Without omitting anything, return the records precisely as given.
○ ○ ○ ○
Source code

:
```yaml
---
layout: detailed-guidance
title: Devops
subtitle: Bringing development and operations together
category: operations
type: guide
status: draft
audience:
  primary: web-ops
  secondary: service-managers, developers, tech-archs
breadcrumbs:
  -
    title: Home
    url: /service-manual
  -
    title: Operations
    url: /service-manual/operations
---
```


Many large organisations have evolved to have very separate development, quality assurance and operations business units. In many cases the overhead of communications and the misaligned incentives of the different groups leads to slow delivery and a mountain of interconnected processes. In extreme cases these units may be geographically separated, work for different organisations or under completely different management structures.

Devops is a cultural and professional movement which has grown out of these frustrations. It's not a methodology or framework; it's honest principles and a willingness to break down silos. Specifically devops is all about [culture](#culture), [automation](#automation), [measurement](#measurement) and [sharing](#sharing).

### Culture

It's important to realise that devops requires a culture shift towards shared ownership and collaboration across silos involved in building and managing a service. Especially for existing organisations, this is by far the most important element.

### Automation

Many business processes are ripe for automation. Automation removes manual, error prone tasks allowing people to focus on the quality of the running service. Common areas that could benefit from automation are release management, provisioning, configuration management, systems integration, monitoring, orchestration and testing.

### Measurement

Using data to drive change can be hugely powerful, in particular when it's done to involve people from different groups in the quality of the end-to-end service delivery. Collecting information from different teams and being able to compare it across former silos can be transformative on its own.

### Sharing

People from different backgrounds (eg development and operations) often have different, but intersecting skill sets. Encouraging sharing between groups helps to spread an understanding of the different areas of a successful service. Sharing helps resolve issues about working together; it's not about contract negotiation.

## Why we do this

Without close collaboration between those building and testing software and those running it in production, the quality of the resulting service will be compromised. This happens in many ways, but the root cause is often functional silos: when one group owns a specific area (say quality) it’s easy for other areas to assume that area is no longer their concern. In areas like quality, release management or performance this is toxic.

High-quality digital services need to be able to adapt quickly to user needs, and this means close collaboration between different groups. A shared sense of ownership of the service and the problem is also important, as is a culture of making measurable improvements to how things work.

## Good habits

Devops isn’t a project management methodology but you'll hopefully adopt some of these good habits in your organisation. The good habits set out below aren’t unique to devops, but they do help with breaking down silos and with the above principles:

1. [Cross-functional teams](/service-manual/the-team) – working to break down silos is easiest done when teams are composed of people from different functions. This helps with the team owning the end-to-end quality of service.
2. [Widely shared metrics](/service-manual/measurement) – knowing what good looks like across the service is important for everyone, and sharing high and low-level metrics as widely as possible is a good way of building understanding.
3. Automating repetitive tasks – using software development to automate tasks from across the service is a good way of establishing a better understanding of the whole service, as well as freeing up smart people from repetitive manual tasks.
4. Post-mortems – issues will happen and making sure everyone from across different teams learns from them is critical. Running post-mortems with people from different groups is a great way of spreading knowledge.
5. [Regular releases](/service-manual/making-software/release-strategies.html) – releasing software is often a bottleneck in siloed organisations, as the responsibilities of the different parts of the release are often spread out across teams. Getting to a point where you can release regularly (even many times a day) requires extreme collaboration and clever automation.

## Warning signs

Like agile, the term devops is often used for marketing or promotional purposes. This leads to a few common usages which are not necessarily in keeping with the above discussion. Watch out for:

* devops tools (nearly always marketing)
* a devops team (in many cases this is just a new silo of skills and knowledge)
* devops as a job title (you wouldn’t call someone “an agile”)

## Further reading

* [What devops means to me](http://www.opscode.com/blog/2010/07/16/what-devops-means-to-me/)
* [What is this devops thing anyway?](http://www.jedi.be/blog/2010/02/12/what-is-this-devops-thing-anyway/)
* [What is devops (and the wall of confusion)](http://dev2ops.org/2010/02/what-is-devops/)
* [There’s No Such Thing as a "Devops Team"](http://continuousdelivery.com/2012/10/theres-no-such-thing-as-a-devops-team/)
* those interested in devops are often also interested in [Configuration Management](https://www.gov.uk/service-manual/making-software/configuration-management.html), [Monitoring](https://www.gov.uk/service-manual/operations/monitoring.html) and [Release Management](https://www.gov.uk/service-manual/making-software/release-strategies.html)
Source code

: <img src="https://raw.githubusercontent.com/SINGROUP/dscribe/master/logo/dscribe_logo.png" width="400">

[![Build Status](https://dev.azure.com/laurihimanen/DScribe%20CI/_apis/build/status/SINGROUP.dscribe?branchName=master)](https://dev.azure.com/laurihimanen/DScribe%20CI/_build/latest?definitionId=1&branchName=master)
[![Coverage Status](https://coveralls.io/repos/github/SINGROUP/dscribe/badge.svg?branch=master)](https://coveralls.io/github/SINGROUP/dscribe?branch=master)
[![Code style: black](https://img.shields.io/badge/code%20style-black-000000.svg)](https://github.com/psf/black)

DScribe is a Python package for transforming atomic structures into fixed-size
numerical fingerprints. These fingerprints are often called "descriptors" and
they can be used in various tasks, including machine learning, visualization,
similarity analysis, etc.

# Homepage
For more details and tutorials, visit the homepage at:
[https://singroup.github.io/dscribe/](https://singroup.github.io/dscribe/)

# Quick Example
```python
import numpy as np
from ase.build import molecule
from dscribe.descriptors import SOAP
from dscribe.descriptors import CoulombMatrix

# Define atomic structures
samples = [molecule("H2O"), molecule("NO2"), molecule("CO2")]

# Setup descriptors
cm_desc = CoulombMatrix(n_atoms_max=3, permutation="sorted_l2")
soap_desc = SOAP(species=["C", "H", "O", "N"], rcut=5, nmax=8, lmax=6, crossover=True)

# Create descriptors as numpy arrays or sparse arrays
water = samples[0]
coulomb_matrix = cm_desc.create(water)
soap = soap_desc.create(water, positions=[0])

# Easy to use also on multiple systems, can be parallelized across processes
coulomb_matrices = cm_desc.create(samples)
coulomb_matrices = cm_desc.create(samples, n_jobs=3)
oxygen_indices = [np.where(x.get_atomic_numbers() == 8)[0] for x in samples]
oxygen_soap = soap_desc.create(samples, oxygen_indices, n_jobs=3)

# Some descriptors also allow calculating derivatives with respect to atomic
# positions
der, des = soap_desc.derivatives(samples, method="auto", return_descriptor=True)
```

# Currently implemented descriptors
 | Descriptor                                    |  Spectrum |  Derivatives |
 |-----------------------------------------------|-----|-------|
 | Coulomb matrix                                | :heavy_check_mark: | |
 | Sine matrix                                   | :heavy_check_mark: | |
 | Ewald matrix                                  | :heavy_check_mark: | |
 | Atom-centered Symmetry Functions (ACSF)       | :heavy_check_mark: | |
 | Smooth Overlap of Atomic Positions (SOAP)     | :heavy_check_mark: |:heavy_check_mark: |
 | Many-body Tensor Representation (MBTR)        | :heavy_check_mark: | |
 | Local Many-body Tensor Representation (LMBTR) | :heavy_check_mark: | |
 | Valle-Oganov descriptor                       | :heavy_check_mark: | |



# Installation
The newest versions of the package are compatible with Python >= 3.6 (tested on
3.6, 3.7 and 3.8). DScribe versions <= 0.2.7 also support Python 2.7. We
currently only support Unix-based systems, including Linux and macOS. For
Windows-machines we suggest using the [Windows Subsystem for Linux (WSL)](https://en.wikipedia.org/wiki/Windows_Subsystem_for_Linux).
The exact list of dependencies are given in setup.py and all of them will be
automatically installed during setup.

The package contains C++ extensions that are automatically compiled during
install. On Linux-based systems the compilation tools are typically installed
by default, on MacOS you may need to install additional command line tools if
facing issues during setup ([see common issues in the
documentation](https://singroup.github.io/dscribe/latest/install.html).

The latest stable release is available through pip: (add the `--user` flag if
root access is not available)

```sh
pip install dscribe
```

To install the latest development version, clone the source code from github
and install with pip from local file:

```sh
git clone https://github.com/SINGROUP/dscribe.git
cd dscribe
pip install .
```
○ ○ ○ ○
PROBLEM SOLUTION:
Source code

:
```yaml
---
layout: detailed-guidance
title: Devops
subtitle: Bringing development and operations together
category: operations
type: guide
status: draft
audience:
  primary: web-ops
  secondary: service-managers, developers, tech-archs
breadcrumbs:
  -
    title: Home
    url: /service-manual
  -
    title: Operations
    url: /service-manual/operations
---
```


Many large organisations have evolved to have very separate development, quality assurance and operations business units. In many cases the overhead of communications and the misaligned incentives of the different groups leads to slow delivery and a mountain of interconnected processes. In extreme cases these units may be geographically separated, work for different organisations or under completely different management structures.

Devops is a cultural and professional movement which has grown out of these frustrations. It's not a methodology or framework; it's honest principles and a willingness to break down silos. Specifically devops is all about [culture](#culture), [automation](#automation), [measurement](#measurement) and [sharing](#sharing).

### Culture

It's important to realise that devops requires a culture shift towards shared ownership and collaboration across silos involved in building and managing a service. Especially for existing organisations, this is by far the most important element.

### Automation

Many business processes are ripe for automation. Automation removes manual, error prone tasks allowing people to focus on the quality of the running service. Common areas that could benefit from automation are release management, provisioning, configuration management, systems integration, monitoring, orchestration and testing.

### Measurement

Using data to drive change can be hugely powerful, in particular when it's done to involve people from different groups in the quality of the end-to-end service delivery. Collecting information from different teams and being able to compare it across former silos can be transformative on its own.

### Sharing

People from different backgrounds (eg development and operations) often have different, but intersecting skill sets. Encouraging sharing between groups helps to spread an understanding of the different areas of a successful service. Sharing helps resolve issues about working together; it's not about contract negotiation.

## Why we do this

Without close collaboration between those building and testing software and those running it in production, the quality of the resulting service will be compromised. This happens in many ways, but the root cause is often functional silos: when one group owns a specific area (say quality) it’s easy for other areas to assume that area is no longer their concern. In areas like quality, release management or performance this is toxic.

High-quality digital services need to be able to adapt quickly to user needs, and this means close collaboration between different groups. A shared sense of ownership of the service and the problem is also important, as is a culture of making measurable improvements to how things work.

## Good habits

Devops isn’t a project management methodology but you'll hopefully adopt some of these good habits in your organisation. The good habits set out below aren’t unique to devops, but they do help with breaking down silos and with the above principles:

1. [Cross-functional teams](/service-manual/the-team) – working to break down silos is easiest done when teams are composed of people from different functions. This helps with the team owning the end-to-end quality of service.
2. [Widely shared metrics](/service-manual/measurement) – knowing what good looks like across the service is important for everyone, and sharing high and low-level metrics as widely as possible is a good way of building understanding.
3. Automating repetitive tasks – using software development to automate tasks from across the service is a good way of establishing a better understanding of the whole service, as well as freeing up smart people from repetitive manual tasks.
4. Post-mortems – issues will happen and making sure everyone from across different teams learns from them is critical. Running post-mortems with people from different groups is a great way of spreading knowledge.
5. [Regular releases](/service-manual/making-software/release-strategies.html) – releasing software is often a bottleneck in siloed organisations, as the responsibilities of the different parts of the release are often spread out across teams. Getting to a point where you can release regularly (even many times a day) requires extreme collaboration and clever automation.

## Warning signs

Like agile, the term devops is often used for marketing or promotional purposes. This leads to a few common usages which are not necessarily in keeping with the above discussion. Watch out for:

* devops tools (nearly always marketing)
* a devops team (in many cases this is just a new silo of skills and knowledge)
* devops as a job title (you wouldn’t call someone “an agile”)

## Further reading

* [What devops means to me](http://www.opscode.com/blog/2010/07/16/what-devops-means-to-me/)
* [What is this devops thing anyway?](http://www.jedi.be/blog/2010/02/12/what-is-this-devops-thing-anyway/)
* [What is devops (and the wall of confusion)](http://dev2ops.org/2010/02/what-is-devops/)
* [There’s No Such Thing as a "Devops Team"](http://continuousdelivery.com/2012/10/theres-no-such-thing-as-a-devops-team/)
* those interested in devops are often also interested in [Configuration Management](https://www.gov.uk/service-manual/making-software/configuration-management.html), [Monitoring](https://www.gov.uk/service-manual/operations/monitoring.html) and [Release Management](https://www.gov.uk/service-manual/making-software/release-strategies.html)
Source code

: <img src="https://raw.githubusercontent.com/SINGROUP/dscribe/master/logo/dscribe_logo.png" width="400">

[![Build Status](https://dev.azure.com/laurihimanen/DScribe%20CI/_apis/build/status/SINGROUP.dscribe?branchName=master)](https://dev.azure.com/laurihimanen/DScribe%20CI/_build/latest?definitionId=1&branchName=master)
[![Coverage Status](https://coveralls.io/repos/github/SINGROUP/dscribe/badge.svg?branch=master)](https://coveralls.io/github/SINGROUP/dscribe?branch=master)
[![Code style: black](https://img.shields.io/badge/code%20style-black-000000.svg)](https://github.com/psf/black)

DScribe is a Python package for transforming atomic structures into fixed-size
numerical fingerprints. These fingerprints are often called "descriptors" and
they can be used in various tasks, including machine learning, visualization,
similarity analysis, etc.

# Homepage
For more details and tutorials, visit the homepage at:
[https://singroup.github.io/dscribe/](https://singroup.github.io/dscribe/)

# Quick Example
```python
import numpy as np
from ase.build import molecule
from dscribe.descriptors import SOAP
from dscribe.descriptors import CoulombMatrix

# Define atomic structures
samples = [molecule("H2O"), molecule("NO2"), molecule("CO2")]

# Setup descriptors
cm_desc = CoulombMatrix(n_atoms_max=3, permutation="sorted_l2")
soap_desc = SOAP(species=["C", "H", "O", "N"], rcut=5, nmax=8, lmax=6, crossover=True)

# Create descriptors as numpy arrays or sparse arrays
water = samples[0]
coulomb_matrix = cm_desc.create(water)
soap = soap_desc.create(water, positions=[0])

# Easy to use also on multiple systems, can be parallelized across processes
coulomb_matrices = cm_desc.create(samples)
coulomb_matrices = cm_desc.create(samples, n_jobs=3)
oxygen_indices = [np.where(x.get_atomic_numbers() == 8)[0] for x in samples]
oxygen_soap = soap_desc.create(samples, oxygen_indices, n_jobs=3)

# Some descriptors also allow calculating derivatives with respect to atomic
# positions
der, des = soap_desc.derivatives(samples, method="auto", return_descriptor=True)
```

# Currently implemented descriptors
 | Descriptor                                    |  Spectrum |  Derivatives |
 |-----------------------------------------------|-----|-------|
 | Coulomb matrix                                | :heavy_check_mark: | |
 | Sine matrix                                   | :heavy_check_mark: | |
 | Ewald matrix                                  | :heavy_check_mark: | |
 | Atom-centered Symmetry Functions (ACSF)       | :heavy_check_mark: | |
 | Smooth Overlap of Atomic Positions (SOAP)     | :heavy_check_mark: |:heavy_check_mark: |
 | Many-body Tensor Representation (MBTR)        | :heavy_check_mark: | |
 | Local Many-body Tensor Representation (LMBTR) | :heavy_check_mark: | |
 | Valle-Oganov descriptor                       | :heavy_check_mark: | |



# Installation
The newest versions of the package are compatible with Python >= 3.6 (tested on
3.6, 3.7 and 3.8). DScribe versions <= 0.2.7 also support Python 2.7. We
currently only support Unix-based systems, including Linux and macOS. For
Windows-machines we suggest using the [Windows Subsystem for Linux (WSL)](https://en.wikipedia.org/wiki/Windows_Subsystem_for_Linux).
The exact list of dependencies are given in setup.py and all of them will be
automatically installed during setup.

The package contains C++ extensions that are automatically compiled during
install. On Linux-based systems the compilation tools are typically installed
by default, on MacOS you may need to install additional command line tools if
facing issues during setup ([see common issues in the
documentation](https://singroup.github.io/dscribe/latest/install.html).

The latest stable release is available through pip: (add the `--user` flag if
root access is not available)

```sh
pip install dscribe
```

To install the latest development version, clone the source code from github
and install with pip from local file:

```sh
git clone https://github.com/SINGROUP/dscribe.git
cd dscribe
pip install .
```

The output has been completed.